MC Negão Original e sua esposa Bianca Moura (Foto: Reprodução/Redes sociais)
MC Negão Original e sua esposa Bianca Moura (Foto: Reprodução/Redes sociais)

Bianca Moura, esposa de MC Negão Original, usou as redes sociais neste domingo (28) para publicar uma carta aberta em apoio ao funkeiro, preso na última quinta-feira (25) durante uma operação da Polícia Civil de São Paulo.

MC Negão Original e sua esposa Bianca Moura (Foto: Reprodução/Redes sociais)

Em uma publicação no Instagram, Bianca declarou acreditar na inocência de João Vitor Ribeiro, nome de batismo do artista, e afirmou que continuará ao lado do marido durante todo o processo.

Esposa declara apoio ao cantor

Na mensagem, Bianca descreveu as dificuldades enfrentadas pela família desde a prisão e reforçou sua confiança de que a Justiça esclarecerá o caso.

“Há alguns dias, nossas vidas mudaram completamente. Desde então, os dias têm sido mais difíceis, as noites mais longas e a saudade parece já não ter fim. Não consigo acreditar na injustiça que estamos vivendo”, escreveu.

A esposa do cantor também destacou que conhece a pessoa por trás da carreira artística.

“Muitos conhecem o MC Negão Original, mas eu conheço o João Vitor por trás da música. Conheço seus sonhos, suas lutas, seu carinho, sua fé em Deus e tudo o que você faz por quem ama.”

Ao final da carta, Bianca reafirmou que permanecerá ao lado do marido.

“Eu seguirei firme, orando, esperando e te apoiando até que tudo isso passe. Eu te amo hoje, amanhã e em todos os dias que ainda vamos viver juntos. Deus está com você, e todos aqueles que te amam também.”

Prisão ocorreu durante operação da Polícia Civil

MC Negão Original foi preso durante a Operação Fim da Fábula, que investiga uma organização criminosa suspeita de aplicar golpes virtuais milionários em diferentes estados do país.

Segundo as investigações, o grupo é suspeito de atuar em crimes como estelionato, fraude eletrônica e lavagem de dinheiro.

Defesa pede revogação da prisão

Em nota, o advogado Robson Cyrillo informou que, após o cumprimento do mandado de prisão, o cantor passou por audiência de custódia, destinada a verificar a legalidade da prisão e as condições em que ela foi realizada.

A defesa informou que já protocolou um pedido de revogação da prisão preventiva e um habeas corpus, ambos ainda pendentes de análise pelo Poder Judiciário.

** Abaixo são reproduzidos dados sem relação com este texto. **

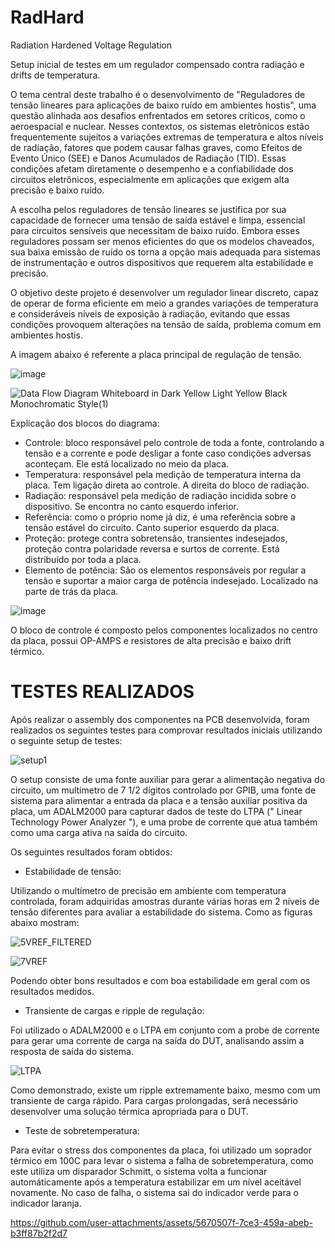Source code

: # RadHard
Radiation Hardened Voltage Regulation

Setup inicial de testes em um regulador compensado contra radiação e drifts de temperatura.


O tema central deste trabalho é o desenvolvimento de "Reguladores de tensão lineares para aplicações de baixo ruído em ambientes hostis", uma questão alinhada aos desafios enfrentados em setores críticos, como o aeroespacial e nuclear. Nesses contextos, os sistemas eletrônicos estão frequentemente sujeitos a variações extremas de temperatura e altos níveis de radiação, fatores que podem causar falhas graves, como Efeitos de Evento Único (SEE) e Danos Acumulados de Radiação (TID). Essas condições afetam diretamente o desempenho e a confiabilidade dos circuitos eletrônicos, especialmente em aplicações que exigem alta precisão e baixo ruído.

A escolha pelos reguladores de tensão lineares se justifica por sua capacidade de fornecer uma tensão de saída estável e limpa, essencial para circuitos sensíveis que necessitam de baixo ruído. Embora esses reguladores possam ser menos eficientes do que os modelos chaveados, sua baixa emissão de ruído os torna a opção mais adequada para sistemas de instrumentação e outros dispositivos que requerem alta estabilidade e precisão.

O objetivo deste projeto é desenvolver um regulador linear discreto, capaz de operar de forma eficiente em meio a grandes variações de temperatura e consideráveis níveis de exposição à radiação, evitando que essas condições provoquem alterações na tensão de saída, problema comum em ambientes hostis.

A imagem abaixo é referente a placa principal de regulação de tensão.

![image](https://github.com/user-attachments/assets/e2b72cf6-8983-45f0-b046-af1138b04d5f)


![Data Flow Diagram Whiteboard in Dark Yellow Light Yellow Black Monochromatic Style(1)](https://github.com/user-attachments/assets/883d16f3-e689-430b-ab6b-6cb6f3af1566)

Explicação dos blocos do diagrama: 

* Controle: bloco responsável pelo controle de toda a fonte, controlando a tensão e a corrente e pode desligar a fonte caso condições adversas aconteçam. Ele está localizado no meio da placa. 
* Temperatura: responsável pela medição de temperatura interna da placa. Tem ligação direta ao controle. A direita do bloco de radiação.
* Radiação: responsável pela medição de radiação incidida sobre o dispositivo. Se encontra no canto esquerdo inferior. 
* Referência: como o próprio nome já diz, é uma referência sobre a tensão estável do circuito. Canto superior esquerdo da placa.
* Proteção: protege contra sobretensão, transientes indesejados, proteção contra polaridade reversa e surtos de corrente. Está distribuído por toda a placa.
* Elemento de potência: São os elementos responsáveis por regular a tensão e suportar a maior carga de potência indesejado. Localizado na parte de trás da placa.
  

![image](https://github.com/user-attachments/assets/c19b874c-f62a-4827-9e94-80df92e2e3cd)

O bloco de controle é composto pelos componentes localizados no centro da placa, possui OP-AMPS e resistores de alta precisão e baixo drift térmico. 


# TESTES REALIZADOS

Após realizar o assembly dos componentes na PCB desenvolvida, foram realizados os seguintes testes para comprovar resultados iniciais utilizando o seguinte setup de testes:

![setup1](https://github.com/user-attachments/assets/08be0187-4fce-4f1a-8255-98aae0f4d7f4)

O setup consiste de uma fonte auxiliar para gerar a alimentação negativa do circuito, um multímetro de 7 1/2 dígitos controlado por GPIB, uma fonte de sistema para alimentar a entrada da placa e a tensão auxiliar positiva da placa, um ADALM2000 para capturar dados de teste do LTPA (" Linear Technology Power Analyzer "), e uma probe de corrente que atua também como uma carga ativa na saída do circuito.  

Os seguintes resultados foram obtidos:



* Estabilidade de tensão:

Utilizando o multímetro de precisão em ambiente com temperatura controlada, foram adquiridas amostras durante várias horas em 2 níveis de tensão diferentes para avaliar a estabilidade do sistema. Como as figuras abaixo mostram:

![5VREF_FILTERED](https://github.com/user-attachments/assets/544fc1a5-6766-47e7-929a-59f9fc9ad20f)

![7VREF](https://github.com/user-attachments/assets/a26da9bb-9924-48d7-8d9b-592d5d91f5cf)

Podendo obter bons resultados e com boa estabilidade em geral com os resultados medidos. 



* Transiente de cargas e ripple de regulação:

Foi utilizado o ADALM2000 e o LTPA em conjunto com a probe de corrente para gerar uma corrente de carga na saída do DUT, analisando assim a resposta de saída do sistema.

![LTPA](https://github.com/user-attachments/assets/cfe52348-baca-4fcd-94f6-77a695e5d6dc)

Como demonstrado, existe um ripple extremamente baixo, mesmo com um transiente de carga rápido. Para cargas prolongadas, será necessário desenvolver uma solução térmica apropriada para o DUT.



* Teste de sobretemperatura:

Para evitar o stress dos componentes da placa, foi utilizado um soprador térmico em 100C para levar o sistema a falha de sobretemperatura, como este utiliza um disparador Schmitt, o sistema volta a funcionar automáticamente após a temperatura estabilizar em um nível aceitável novamente. No caso de falha, o sistema sai do indicador verde para o indicador laranja. 

https://github.com/user-attachments/assets/5670507f-7ce3-459a-abeb-b3ff87b2f2d7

Os advogados sustentam que não estão presentes os requisitos para a manutenção da prisão cautelar e afirmam que as transações financeiras atribuídas ao artista são lícitas.

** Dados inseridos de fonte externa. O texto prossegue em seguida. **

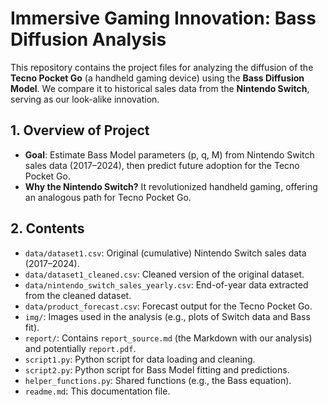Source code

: # Immersive Gaming Innovation: Bass Diffusion Analysis

This repository contains the project files for analyzing the diffusion of the **Tecno Pocket Go** (a handheld gaming device) using the **Bass Diffusion Model**. We compare it to historical sales data from the **Nintendo Switch**, serving as our look-alike innovation.

## 1. Overview of Project

- **Goal**: Estimate Bass Model parameters (p, q, M) from Nintendo Switch sales data (2017–2024), then predict future adoption for the Tecno Pocket Go.
- **Why the Nintendo Switch?** It revolutionized handheld gaming, offering an analogous path for Tecno Pocket Go.

## 2. Contents

- `data/dataset1.csv`: Original (cumulative) Nintendo Switch sales data (2017–2024).
- `data/dataset1_cleaned.csv`: Cleaned version of the original dataset.
- `data/nintendo_switch_sales_yearly.csv`: End-of-year data extracted from the cleaned dataset.
- `data/product_forecast.csv`: Forecast output for the Tecno Pocket Go.
- `img/`: Images used in the analysis (e.g., plots of Switch data and Bass fit).
- `report/`: Contains `report_source.md` (the Markdown with our analysis) and potentially `report.pdf`.
- `script1.py`: Python script for data loading and cleaning.
- `script2.py`: Python script for Bass Model fitting and predictions.
- `helper_functions.py`: Shared functions (e.g., the Bass equation).
- `readme.md`: This documentation file.
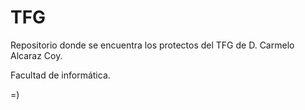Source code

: # TFG 

Repositorio donde se encuentra los protectos del TFG de D. Carmelo Alcaraz Coy.

Facultad de informática.

=)
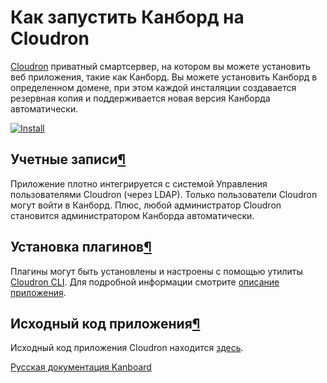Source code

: Как запустить Канборд на Cloudron
=================================


[Cloudron](https://cloudron.io) приватный смартсервер, на котором вы можете установить веб приложения, такие как Канборд. Вы можете установить Канборд в определенном домене, при этом каждой инсталяции создавается резервная копия и поддерживается новая версия Канборда автоматически.



[![Install](https://cloudron.io/img/button.svg)](https://cloudron.io/button.html?app=net.kanboard.cloudronapp)



Учетные записи[¶](#accounts "Ссылка на этот заголовок")
-------------------------------------------------------


Приложение плотно интегрируется с системой Управления пользователями Cloudron (через LDAP). Только пользователи Cloudron могут войти в Канборд. Плюс, любой администратор Cloudron становится администратором Канборда автоматически.


Установка плагинов[¶](#installing-plugins "Ссылка на этот заголовок")
---------------------------------------------------------------------



Плагины могут быть установлены и настроены с помощью утилиты [Cloudron CLI](https://cloudron.io/references/cli.html). Для подробной информации смотрите [описание приложения](https://cloudron.io/appstore.html?app=net.kanboard.cloudronapp).



Исходный код приложения[¶](#application-source-code "Ссылка на этот заголовок")
-------------------------------------------------------------------------------



Исходный код приложения Cloudron находится [здесь](https://github.com/cloudron-io/kanboard-app).





 



[Русская документация Kanboard](http://kanboard.ru/doc/)

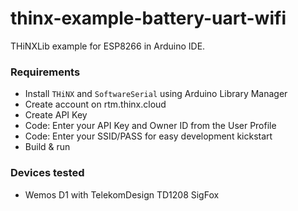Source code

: # thinx-example-battery-uart-wifi

THiNXLib example for ESP8266 in Arduino IDE.

### Requirements

* Install `THiNX`  and `SoftwareSerial` using Arduino Library Manager
* Create account on rtm.thinx.cloud
* Create API Key
* Code: Enter your API Key and Owner ID from the User Profile
* Code: Enter your SSID/PASS for easy development kickstart
* Build & run

### Devices tested

* Wemos D1 with TelekomDesign TD1208 SigFox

Segundo a defesa, a aquisição do imóvel citado na investigação ocorreu em período posterior aos fatos apurados na primeira fase da operação.

Os representantes de João Vitor também argumentam que o cumprimento do mandado demonstra que o cantor está à disposição da Justiça, afastando qualquer risco de fuga.

“A defesa reafirma sua confiança na Justiça e permanece convicta de que, com a apreciação das medidas já submetidas ao Judiciário e o pleno exercício do contraditório e da ampla defesa, ficará demonstrada a desnecessidade da prisão cautelar e a inocência de João Vitor (MC Negão Original)”, diz trecho da nota.

Por estratégia processual, os advogados informaram que não concederão entrevistas neste momento e que todos os esclarecimentos serão apresentados exclusivamente ao Poder Judiciário.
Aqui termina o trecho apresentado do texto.